A bill, opposed by NJBIA, that requires New Jersey and other public entities to include labor harmony agreements as part of any pact they enter with retail and distribution center projects was conditionally vetoed by Gov. Phil Murphy this month.
But the conditions of that veto do not address the initial concerns of New Jersey’s business community.
“Even if the Legislature complies with the recommendations of the governor in this CV, the additional costs associated with this bill will discourage new business owners and tenants from pursuing retail and distribution center projects in New Jersey,” said NJBIA Director of Government Affairs Alexis Bailey.
“Unfortunately, the revisions do not go far enough to change the fact that this will be another mandate that will cost thousands of jobs in the state and will continue to enhance New Jersey’s reputation as not being business friendly. We hope the Legislature reconsiders the conditions of this legislation.”
Labor harmony is defined as an agreement between a contractor and a labor organization, which requires that the labor organization agree to refrain from picketing, work stoppages, boycotts, or other economic actions against the contractor.
Specifically, A-4630, will increase costs for future owners or tenants of retail and distribution centers, while also limiting the contractors that can participate in a particular project.
Contractors and subcontractors would be required to enter into labor harmony agreements for no less than five years to work on qualifying projects.
In his conditional veto of the bill on Nov. 8, Gov. Murphy recommended a revision to increase the minimum employee threshold for retail establishments from 10 employees to 20.
Murphy said he supported the intent of the bill and that it would bring “appropriate compensation and labor protections that attract high-quality workers.”

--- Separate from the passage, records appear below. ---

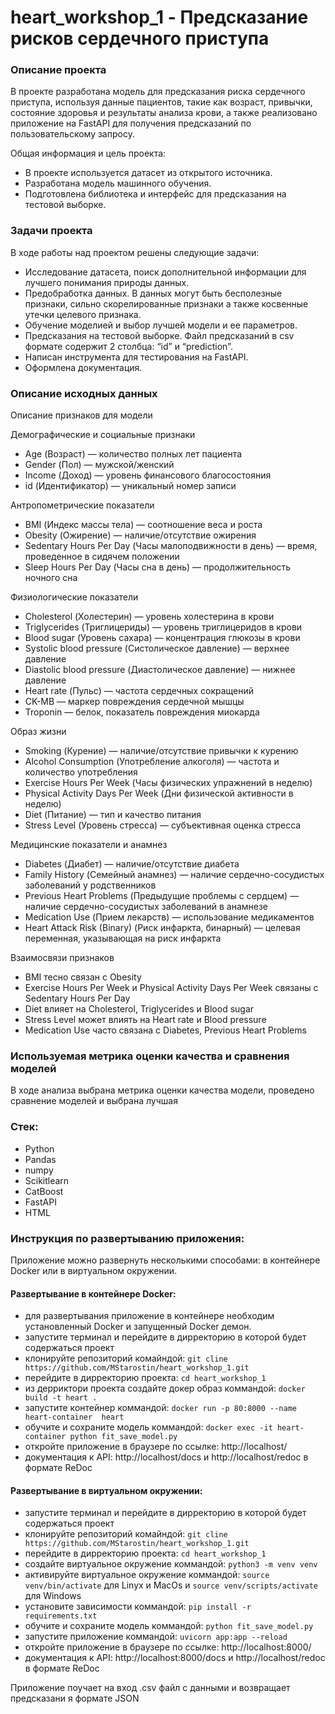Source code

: # heart_workshop_1 - Предсказание рисков сердечного приступа


### Описание проекта
В проекте разработана модель для предсказания риска сердечного приступа, используя данные пациентов, такие как возраст, привычки, состояние здоровья и результаты анализа крови, а также реализовано приложение на FastAPI для получения предсказаний по пользовательскому запросу.

Общая информация и цель проекта:
* В проекте используется датасет из открытого источника.
* Разработана модель машинного обучения.
* Подготовлена библиотека и интерфейс для предсказания на тестовой выборке.

### Задачи проекта
В ходе работы над проектом решены следующие задачи:
* Исследование датасета, поиск дополнительной информации для лучшего понимания природы данных.
* Предобработка данных. В данных могут быть бесполезные признаки, сильно скорелированные признаки а также косвенные утечки целевого признака.
* Обучение моделией и выбор лучшей модели и ее параметров.
* Предсказания на тестовой выборке. Файл предсказаний в csv формате содержит 2 столбца: “id” и “prediction”. 
* Написан инструмента для тестирования на FastAPI.
* Оформлена документация.


### Описание исходных данных
Описание признаков для  модели

Демографические и социальные признаки
- Age (Возраст) — количество полных лет пациента
- Gender (Пол) — мужской/женский
- Income (Доход) — уровень финансового благосостояния
- id (Идентификатор) — уникальный номер записи

Антропометрические показатели
- BMI (Индекс массы тела) — соотношение веса и роста
- Obesity (Ожирение) — наличие/отсутствие ожирения
- Sedentary Hours Per Day (Часы малоподвижности в день) — время, проведенное в сидячем положении
- Sleep Hours Per Day (Часы сна в день) — продолжительность ночного сна

Физиологические показатели
- Cholesterol (Холестерин) — уровень холестерина в крови
- Triglycerides (Триглицериды) — уровень триглицеридов в крови
- Blood sugar (Уровень сахара) — концентрация глюкозы в крови
- Systolic blood pressure (Систолическое давление) — верхнее давление
- Diastolic blood pressure (Диастолическое давление) — нижнее давление
- Heart rate (Пульс) — частота сердечных сокращений
- CK-MB — маркер повреждения сердечной мышцы
- Troponin — белок, показатель повреждения миокарда

Образ жизни
- Smoking (Курение) — наличие/отсутствие привычки к курению
- Alcohol Consumption (Употребление алкоголя) — частота и количество употребления
- Exercise Hours Per Week (Часы физических упражнений в неделю)
- Physical Activity Days Per Week (Дни физической активности в неделю)
- Diet (Питание) — тип и качество питания
- Stress Level (Уровень стресса) — субъективная оценка стресса

Медицинские показатели и анамнез
- Diabetes (Диабет) — наличие/отсутствие диабета
- Family History (Семейный анамнез) — наличие сердечно-сосудистых заболеваний у родственников
- Previous Heart Problems (Предыдущие проблемы с сердцем) — наличие сердечно-сосудистых заболеваний в анамнезе
- Medication Use (Прием лекарств) — использование медикаментов
- Heart Attack Risk (Binary) (Риск инфаркта, бинарный) — целевая переменная, указывающая на риск инфаркта

Взаимосвязи признаков
- BMI тесно связан с Obesity
- Exercise Hours Per Week и Physical Activity Days Per Week связаны с Sedentary Hours Per Day
- Diet влияет на Cholesterol, Triglycerides и Blood sugar
- Stress Level может влиять на Heart rate и Blood pressure
- Medication Use часто связана с Diabetes, Previous Heart Problems

### Используемая метрика оценки качества и сравнения моделей
В ходе анализа выбрана метрика оценки качества модели, проведено сравнение моделей и выбрана лучшая

### Стек:
- Python
- Pandas
- numpy
- Scikitlearn
- CatBoost
- FastAPI
- HTML


### Инструкция по развертыванию приложения:

Приложение можно развернуть несколькими способами: в контейнере Docker или в виртуальном окружении.

#### Развертывание в контейнере Docker:
- для развертывания приложение в контейнере необходим установленный Docker и запущенный Docker демон.
- запустите терминал и перейдите в дирректорию в которой будет содержаться проект
- клонируйте репозиторий комайндой: `git cline https://github.com/MStarostin/heart_workshop_1.git`
- перейдите в дирректорию проекта: `cd heart_workshop_1`
- из дерриктори проекта создайте докер образ коммандой: `docker build -t heart .`
- запустите контейнер коммандой: `docker run -p 80:8000 --name heart-container  heart`
- обучите и сохраните модель коммандой: `docker exec -it heart-container python fit_save_model.py`
- откройте приложение в браузере по ссылке: http://localhost/
- документация к API: http://localhost/docs и http://localhost/redoc в формате ReDoc


#### Развертывание в виртуальном окружении:
- запустите терминал и перейдите в дирректорию в которой будет содержаться проект
- клонируйте репозиторий комайндой: `git cline https://github.com/MStarostin/heart_workshop_1.git`
- перейдите в дирректорию проекта: `cd heart_workshop_1`
- создайте виртуальное окружение коммандой: `python3 -m venv venv`
- активируйте виртуальное окружение коммандой: `source venv/bin/activate` для Linyx и MacOs и `source venv/scripts/activate` для Windows
- установите зависимости коммандой: `pip install -r requirements.txt`
- обучите и сохраните модель коммандой: `python fit_save_model.py`
- запустите приложение коммандой: `uvicorn app:app --reload`
- откройте приложение в браузере по ссылке: http://localhost:8000/
- документация к API: http://localhost:8000/docs и http://localhost/redoc в формате ReDoc


Приложение поучает на вход .csv файл с данными и возвращает предсказани я формате JSON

“We must, however, balance these goals against the impacts this bill could have on the small businesses that drive the State’s economy,” Murphy wrote.
Bailey, however, said Murphy’s revision will have little bearing on the business impacts of the bill.
“Increasing that minimum employee threshold from 10 to 20 is still going to have an overall impact on small businesses,” she said. “At its core, this bill still puts up barriers to support business development.”
According to the bill, the expansion of labor harmony agreements for retail and distribution projects is necessary due to the State’s proprietary interest in their success. Proprietary interest is broadly defined and even includes small financial incentives awarded to projects by the State or other public entities.
Bailey said that broad definition will vastly expand the scope of projects that will be subject to labor harmony agreements, even to those in which public entities have minimal interest and risk exposure.
“The expansion of labor harmony requirements is not necessary or beneficial to protect minimal public interests at the expense of stifling business development and growth when our state needs it most,” she said.